(Work task) Copy every line of the data that contains the string "from".

Top of Data for this task

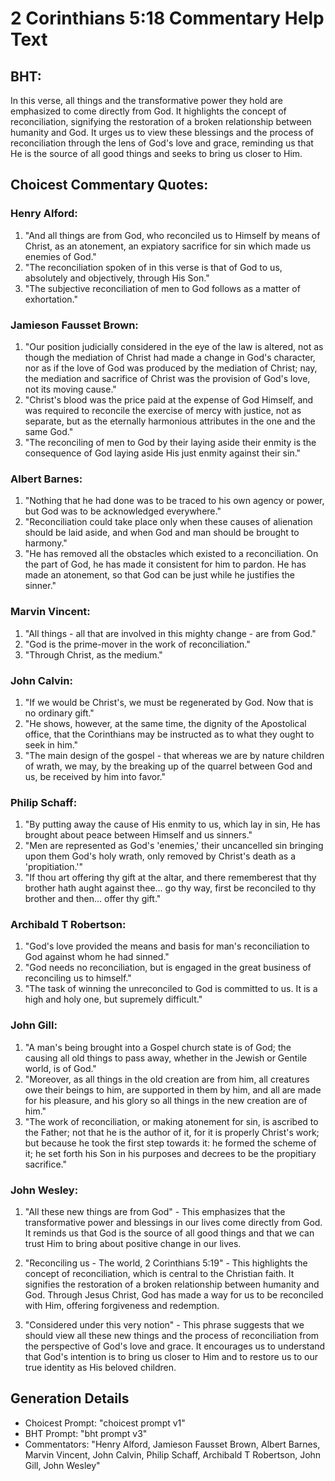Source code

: # 2 Corinthians 5:18 Commentary Help Text

## BHT:
In this verse, all things and the transformative power they hold are emphasized to come directly from God. It highlights the concept of reconciliation, signifying the restoration of a broken relationship between humanity and God. It urges us to view these blessings and the process of reconciliation through the lens of God's love and grace, reminding us that He is the source of all good things and seeks to bring us closer to Him.

## Choicest Commentary Quotes:
### Henry Alford:
1. "And all things are from God, who reconciled us to Himself by means of Christ, as an atonement, an expiatory sacrifice for sin which made us enemies of God." 
2. "The reconciliation spoken of in this verse is that of God to us, absolutely and objectively, through His Son."
3. "The subjective reconciliation of men to God follows as a matter of exhortation."

### Jamieson Fausset Brown:
1. "Our position judicially considered in the eye of the law is altered, not as though the mediation of Christ had made a change in God's character, nor as if the love of God was produced by the mediation of Christ; nay, the mediation and sacrifice of Christ was the provision of God's love, not its moving cause."
2. "Christ's blood was the price paid at the expense of God Himself, and was required to reconcile the exercise of mercy with justice, not as separate, but as the eternally harmonious attributes in the one and the same God."
3. "The reconciling of men to God by their laying aside their enmity is the consequence of God laying aside His just enmity against their sin."

### Albert Barnes:
1. "Nothing that he had done was to be traced to his own agency or power, but God was to be acknowledged everywhere."
2. "Reconciliation could take place only when these causes of alienation should be laid aside, and when God and man should be brought to harmony."
3. "He has removed all the obstacles which existed to a reconciliation. On the part of God, he has made it consistent for him to pardon. He has made an atonement, so that God can be just while he justifies the sinner."

### Marvin Vincent:
1. "All things - all that are involved in this mighty change - are from God."
2. "God is the prime-mover in the work of reconciliation."
3. "Through Christ, as the medium."

### John Calvin:
1. "If we would be Christ's, we must be regenerated by God. Now that is no ordinary gift."
2. "He shows, however, at the same time, the dignity of the Apostolical office, that the Corinthians may be instructed as to what they ought to seek in him."
3. "The main design of the gospel - that whereas we are by nature children of wrath, we may, by the breaking up of the quarrel between God and us, be received by him into favor."

### Philip Schaff:
1. "By putting away the cause of His enmity to us, which lay in sin, He has brought about peace between Himself and us sinners." 
2. "Men are represented as God's 'enemies,' their uncancelled sin bringing upon them God's holy wrath, only removed by Christ's death as a 'propitiation.'"
3. "If thou art offering thy gift at the altar, and there rememberest that thy brother hath aught against thee... go thy way, first be reconciled to thy brother and then... offer thy gift."

### Archibald T Robertson:
1. "God's love provided the means and basis for man's reconciliation to God against whom he had sinned."
2. "God needs no reconciliation, but is engaged in the great business of reconciling us to himself."
3. "The task of winning the unreconciled to God is committed to us. It is a high and holy one, but supremely difficult."

### John Gill:
1. "A man's being brought into a Gospel church state is of God; the causing all old things to pass away, whether in the Jewish or Gentile world, is of God."
2. "Moreover, as all things in the old creation are from him, all creatures owe their beings to him, are supported in them by him, and all are made for his pleasure, and his glory so all things in the new creation are of him."
3. "The work of reconciliation, or making atonement for sin, is ascribed to the Father; not that he is the author of it, for it is properly Christ's work; but because he took the first step towards it: he formed the scheme of it; he set forth his Son in his purposes and decrees to be the propitiary sacrifice."

### John Wesley:
1. "All these new things are from God" - This emphasizes that the transformative power and blessings in our lives come directly from God. It reminds us that God is the source of all good things and that we can trust Him to bring about positive change in our lives.

2. "Reconciling us - The world, 2 Corinthians 5:19" - This highlights the concept of reconciliation, which is central to the Christian faith. It signifies the restoration of a broken relationship between humanity and God. Through Jesus Christ, God has made a way for us to be reconciled with Him, offering forgiveness and redemption.

3. "Considered under this very notion" - This phrase suggests that we should view all these new things and the process of reconciliation from the perspective of God's love and grace. It encourages us to understand that God's intention is to bring us closer to Him and to restore us to our true identity as His beloved children.


## Generation Details
- Choicest Prompt: "choicest prompt v1"
- BHT Prompt: "bht prompt v3"
- Commentators: "Henry Alford, Jamieson Fausset Brown, Albert Barnes, Marvin Vincent, John Calvin, Philip Schaff, Archibald T Robertson, John Gill, John Wesley"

Bottom of Data for this task

(Your response)
In this verse, all things and the transformative power they hold are emphasized to come directly from God. It highlights the concept of reconciliation, signifying the restoration of a broken relationship between humanity and God. It urges us to view these blessings and the process of reconciliation through the lens of God's love and grace, reminding us that He is the source of all good things and seeks to bring us closer to Him.
1. "And all things are from God, who reconciled us to Himself by means of Christ, as an atonement, an expiatory sacrifice for sin which made us enemies of God." 
1. "All things - all that are involved in this mighty change - are from God."
2. "Moreover, as all things in the old creation are from him, all creatures owe their beings to him, are supported in them by him, and all are made for his pleasure, and his glory so all things in the new creation are of him."
1. "All these new things are from God" - This emphasizes that the transformative power and blessings in our lives come directly from God. It reminds us that God is the source of all good things and that we can trust Him to bring about positive change in our lives.
3. "Considered under this very notion" - This phrase suggests that we should view all these new things and the process of reconciliation from the perspective of God's love and grace. It encourages us to understand that God's intention is to bring us closer to Him and to restore us to our true identity as His beloved children.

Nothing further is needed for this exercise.